# Provided data
=== Section Start ===
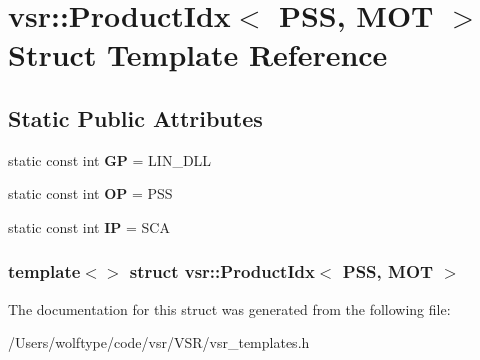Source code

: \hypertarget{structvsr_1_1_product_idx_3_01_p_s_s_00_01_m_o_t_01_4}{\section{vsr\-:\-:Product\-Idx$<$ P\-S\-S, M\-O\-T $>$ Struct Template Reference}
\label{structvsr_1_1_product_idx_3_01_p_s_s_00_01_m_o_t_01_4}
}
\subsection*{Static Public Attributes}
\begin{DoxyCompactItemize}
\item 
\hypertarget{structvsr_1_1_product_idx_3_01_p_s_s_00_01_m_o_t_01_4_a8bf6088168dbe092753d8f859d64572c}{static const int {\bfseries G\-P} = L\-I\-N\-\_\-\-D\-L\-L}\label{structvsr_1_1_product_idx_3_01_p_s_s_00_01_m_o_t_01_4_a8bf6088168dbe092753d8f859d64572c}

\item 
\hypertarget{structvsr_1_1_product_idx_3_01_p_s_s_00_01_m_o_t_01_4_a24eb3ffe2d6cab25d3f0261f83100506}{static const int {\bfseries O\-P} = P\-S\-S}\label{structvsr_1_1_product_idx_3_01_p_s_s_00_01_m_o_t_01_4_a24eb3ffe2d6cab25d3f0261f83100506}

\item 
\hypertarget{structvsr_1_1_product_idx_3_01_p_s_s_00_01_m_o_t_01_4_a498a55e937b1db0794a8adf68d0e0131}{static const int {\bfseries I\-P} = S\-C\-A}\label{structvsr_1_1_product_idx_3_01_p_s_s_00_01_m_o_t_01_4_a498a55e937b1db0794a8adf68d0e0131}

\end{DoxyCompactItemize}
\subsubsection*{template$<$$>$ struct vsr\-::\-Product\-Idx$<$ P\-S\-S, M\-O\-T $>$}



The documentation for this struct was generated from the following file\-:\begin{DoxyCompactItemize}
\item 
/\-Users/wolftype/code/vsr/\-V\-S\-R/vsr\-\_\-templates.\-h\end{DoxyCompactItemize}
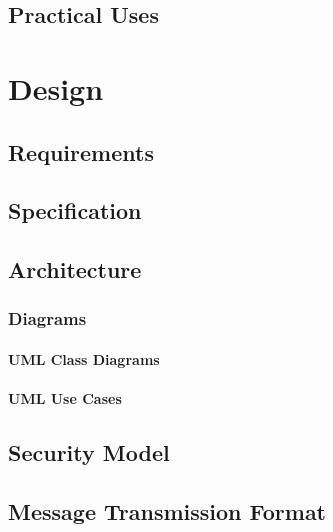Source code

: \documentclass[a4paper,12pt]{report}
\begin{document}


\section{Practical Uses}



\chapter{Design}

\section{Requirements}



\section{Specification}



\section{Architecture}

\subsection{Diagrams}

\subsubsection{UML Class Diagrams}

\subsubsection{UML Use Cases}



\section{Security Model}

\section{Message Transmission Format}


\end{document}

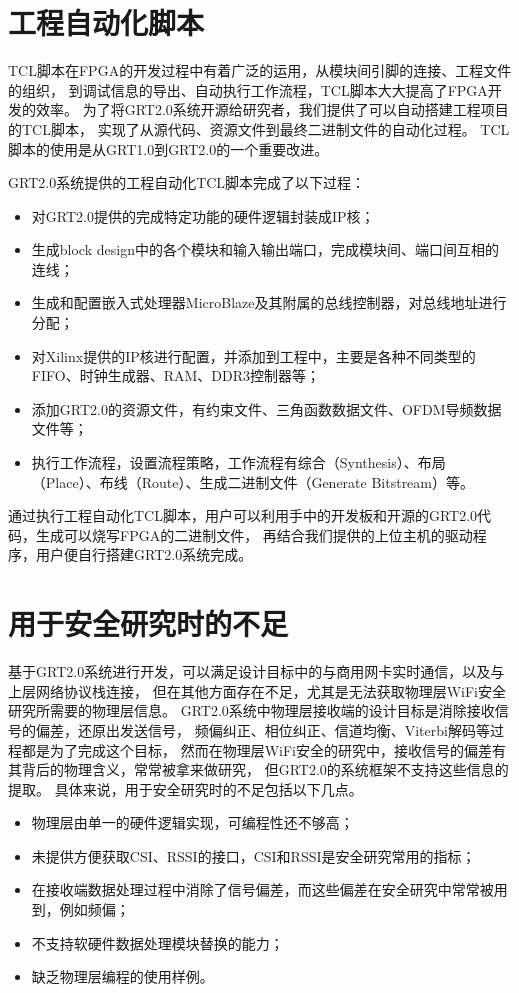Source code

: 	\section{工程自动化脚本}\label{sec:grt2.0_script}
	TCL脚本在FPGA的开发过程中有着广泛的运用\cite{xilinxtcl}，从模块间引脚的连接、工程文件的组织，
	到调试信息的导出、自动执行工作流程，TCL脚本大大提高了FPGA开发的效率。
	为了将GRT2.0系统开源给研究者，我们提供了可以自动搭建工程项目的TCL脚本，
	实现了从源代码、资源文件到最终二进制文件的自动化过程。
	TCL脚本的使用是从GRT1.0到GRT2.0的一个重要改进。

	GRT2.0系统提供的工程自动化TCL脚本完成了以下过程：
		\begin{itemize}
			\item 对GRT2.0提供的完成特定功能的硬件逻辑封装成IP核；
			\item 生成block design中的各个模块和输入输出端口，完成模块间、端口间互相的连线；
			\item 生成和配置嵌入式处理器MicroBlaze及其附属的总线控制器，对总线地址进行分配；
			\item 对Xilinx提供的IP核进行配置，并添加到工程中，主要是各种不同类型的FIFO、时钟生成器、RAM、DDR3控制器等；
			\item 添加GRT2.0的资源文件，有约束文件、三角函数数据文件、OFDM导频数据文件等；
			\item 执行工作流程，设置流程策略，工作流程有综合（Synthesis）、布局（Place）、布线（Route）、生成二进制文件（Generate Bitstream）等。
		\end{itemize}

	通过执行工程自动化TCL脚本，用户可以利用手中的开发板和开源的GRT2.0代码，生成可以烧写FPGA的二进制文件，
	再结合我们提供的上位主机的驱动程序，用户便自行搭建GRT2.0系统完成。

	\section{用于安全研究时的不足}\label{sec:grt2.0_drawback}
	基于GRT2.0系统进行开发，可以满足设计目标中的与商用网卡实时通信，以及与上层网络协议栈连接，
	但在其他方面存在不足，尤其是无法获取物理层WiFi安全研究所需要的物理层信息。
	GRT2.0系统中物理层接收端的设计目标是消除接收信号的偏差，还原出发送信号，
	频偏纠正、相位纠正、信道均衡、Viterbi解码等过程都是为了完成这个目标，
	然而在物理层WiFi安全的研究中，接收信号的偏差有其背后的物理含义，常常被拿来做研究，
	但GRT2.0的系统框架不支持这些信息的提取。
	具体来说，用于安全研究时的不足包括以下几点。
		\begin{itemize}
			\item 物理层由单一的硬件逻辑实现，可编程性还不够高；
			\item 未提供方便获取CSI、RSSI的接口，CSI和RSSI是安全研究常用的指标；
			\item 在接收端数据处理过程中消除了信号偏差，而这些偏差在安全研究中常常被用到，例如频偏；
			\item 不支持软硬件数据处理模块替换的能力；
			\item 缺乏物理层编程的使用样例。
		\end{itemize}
=== Section End ===
=== Section Start ===
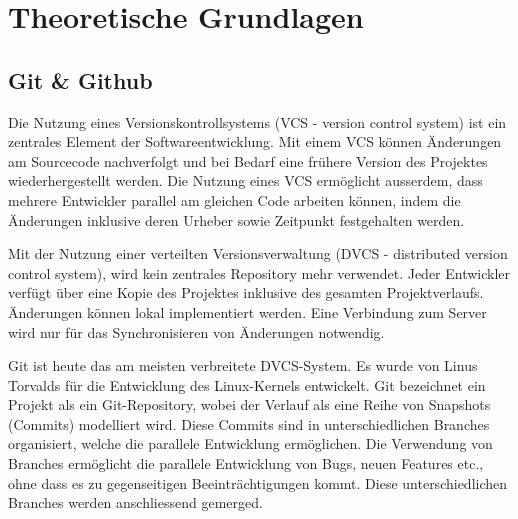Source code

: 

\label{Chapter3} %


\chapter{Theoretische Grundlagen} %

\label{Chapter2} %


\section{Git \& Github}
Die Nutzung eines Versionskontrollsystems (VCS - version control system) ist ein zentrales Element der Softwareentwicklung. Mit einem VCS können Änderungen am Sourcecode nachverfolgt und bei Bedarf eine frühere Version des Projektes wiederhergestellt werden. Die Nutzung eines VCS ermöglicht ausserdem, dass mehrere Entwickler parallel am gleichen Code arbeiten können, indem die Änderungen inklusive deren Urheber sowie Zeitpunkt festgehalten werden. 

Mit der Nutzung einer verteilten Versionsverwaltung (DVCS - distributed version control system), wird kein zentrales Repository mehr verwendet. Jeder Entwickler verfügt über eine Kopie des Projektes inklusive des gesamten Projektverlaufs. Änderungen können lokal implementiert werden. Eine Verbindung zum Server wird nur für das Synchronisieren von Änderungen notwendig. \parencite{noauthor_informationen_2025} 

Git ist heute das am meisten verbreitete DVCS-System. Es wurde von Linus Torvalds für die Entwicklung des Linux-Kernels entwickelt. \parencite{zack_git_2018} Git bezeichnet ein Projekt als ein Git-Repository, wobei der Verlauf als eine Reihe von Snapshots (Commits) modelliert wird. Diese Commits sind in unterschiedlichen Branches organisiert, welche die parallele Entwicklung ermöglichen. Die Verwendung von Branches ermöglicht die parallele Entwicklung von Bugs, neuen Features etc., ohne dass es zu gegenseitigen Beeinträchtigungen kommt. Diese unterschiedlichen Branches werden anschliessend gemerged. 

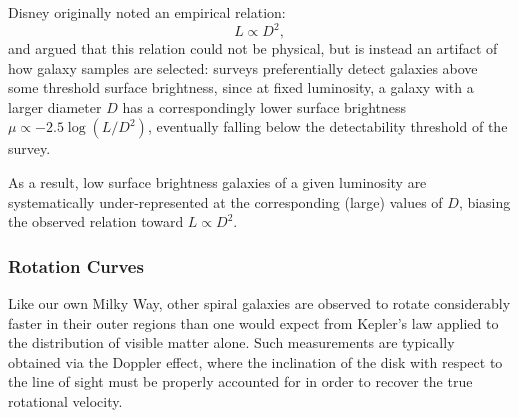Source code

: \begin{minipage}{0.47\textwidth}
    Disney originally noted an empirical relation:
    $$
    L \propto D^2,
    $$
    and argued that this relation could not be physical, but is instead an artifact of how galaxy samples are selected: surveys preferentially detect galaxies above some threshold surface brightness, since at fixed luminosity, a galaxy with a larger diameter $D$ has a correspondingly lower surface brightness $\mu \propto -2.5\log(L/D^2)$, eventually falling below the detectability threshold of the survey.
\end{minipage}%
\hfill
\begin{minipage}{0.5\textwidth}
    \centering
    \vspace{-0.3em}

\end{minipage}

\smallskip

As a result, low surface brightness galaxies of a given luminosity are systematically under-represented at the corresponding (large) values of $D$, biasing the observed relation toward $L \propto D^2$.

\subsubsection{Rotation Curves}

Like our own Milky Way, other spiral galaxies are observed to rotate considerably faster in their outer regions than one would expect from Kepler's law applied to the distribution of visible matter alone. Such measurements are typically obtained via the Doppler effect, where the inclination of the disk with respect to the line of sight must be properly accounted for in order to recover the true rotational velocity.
=== Section End ===
# What you have to do
Exactly how many lines of the material contain the word "ermöglicht"? Write the number alone.

# Result below
2